Activity – Only the lines from the one containing "Este domínio é" through the one containing "- ***quantity*** campo" should be printed, exactly as they appear below, with both ends included.

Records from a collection

——

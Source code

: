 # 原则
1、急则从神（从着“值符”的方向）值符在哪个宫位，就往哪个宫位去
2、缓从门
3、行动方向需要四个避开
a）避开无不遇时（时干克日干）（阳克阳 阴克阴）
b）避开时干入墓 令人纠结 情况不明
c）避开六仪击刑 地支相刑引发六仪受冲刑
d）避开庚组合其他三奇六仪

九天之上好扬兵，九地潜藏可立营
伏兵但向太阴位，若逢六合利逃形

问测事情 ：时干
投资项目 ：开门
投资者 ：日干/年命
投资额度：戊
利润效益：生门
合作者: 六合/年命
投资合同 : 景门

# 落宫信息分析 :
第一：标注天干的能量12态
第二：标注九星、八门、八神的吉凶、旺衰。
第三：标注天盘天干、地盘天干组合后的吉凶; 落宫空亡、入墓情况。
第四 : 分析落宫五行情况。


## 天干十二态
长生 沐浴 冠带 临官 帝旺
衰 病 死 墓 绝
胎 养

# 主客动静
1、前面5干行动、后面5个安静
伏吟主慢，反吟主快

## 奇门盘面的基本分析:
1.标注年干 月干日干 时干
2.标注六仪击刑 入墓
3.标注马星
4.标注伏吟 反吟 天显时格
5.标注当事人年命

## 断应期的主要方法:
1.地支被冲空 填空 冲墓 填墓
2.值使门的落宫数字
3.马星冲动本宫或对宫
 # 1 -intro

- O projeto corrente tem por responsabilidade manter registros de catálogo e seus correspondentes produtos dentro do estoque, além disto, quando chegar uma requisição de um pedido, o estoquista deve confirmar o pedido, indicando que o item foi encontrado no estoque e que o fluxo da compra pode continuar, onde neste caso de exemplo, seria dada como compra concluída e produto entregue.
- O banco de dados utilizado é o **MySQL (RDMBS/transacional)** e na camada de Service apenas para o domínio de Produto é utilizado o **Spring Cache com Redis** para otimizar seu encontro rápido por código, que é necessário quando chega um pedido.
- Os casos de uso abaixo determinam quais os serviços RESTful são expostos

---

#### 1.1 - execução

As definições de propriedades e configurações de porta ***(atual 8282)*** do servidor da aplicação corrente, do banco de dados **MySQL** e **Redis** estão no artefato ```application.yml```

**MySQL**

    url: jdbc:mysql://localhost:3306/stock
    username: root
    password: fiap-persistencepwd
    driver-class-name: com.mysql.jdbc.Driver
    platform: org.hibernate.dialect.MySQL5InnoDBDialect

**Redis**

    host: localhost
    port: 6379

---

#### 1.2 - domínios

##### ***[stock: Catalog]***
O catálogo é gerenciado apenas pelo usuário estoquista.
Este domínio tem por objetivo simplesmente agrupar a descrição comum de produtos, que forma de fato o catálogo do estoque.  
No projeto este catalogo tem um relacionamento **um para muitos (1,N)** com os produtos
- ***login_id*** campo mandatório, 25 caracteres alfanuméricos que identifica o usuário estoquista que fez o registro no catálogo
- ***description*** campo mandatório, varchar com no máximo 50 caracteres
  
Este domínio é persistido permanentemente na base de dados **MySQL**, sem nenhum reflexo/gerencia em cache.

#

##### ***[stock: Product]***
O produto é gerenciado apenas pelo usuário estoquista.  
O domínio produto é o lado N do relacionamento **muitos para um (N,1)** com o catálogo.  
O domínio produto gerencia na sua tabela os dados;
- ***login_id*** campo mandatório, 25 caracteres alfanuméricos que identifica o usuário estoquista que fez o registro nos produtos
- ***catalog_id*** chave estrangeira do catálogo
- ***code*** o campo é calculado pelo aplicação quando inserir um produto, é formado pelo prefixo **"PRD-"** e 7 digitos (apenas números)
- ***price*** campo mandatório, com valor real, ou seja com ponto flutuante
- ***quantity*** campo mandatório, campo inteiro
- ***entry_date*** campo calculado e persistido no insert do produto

——

Task response –
Este domínio é persistido permanentemente na base de dados **MySQL**, sem nenhum reflexo/gerencia em cache.

#

##### ***[stock: Product]***
O produto é gerenciado apenas pelo usuário estoquista.  
O domínio produto é o lado N do relacionamento **muitos para um (N,1)** com o catálogo.  
O domínio produto gerencia na sua tabela os dados;
- ***login_id*** campo mandatório, 25 caracteres alfanuméricos que identifica o usuário estoquista que fez o registro nos produtos
- ***catalog_id*** chave estrangeira do catálogo
- ***code*** o campo é calculado pelo aplicação quando inserir um produto, é formado pelo prefixo **"PRD-"** e 7 digitos (apenas números)
- ***price*** campo mandatório, com valor real, ou seja com ponto flutuante
- ***quantity*** campo mandatório, campo inteiro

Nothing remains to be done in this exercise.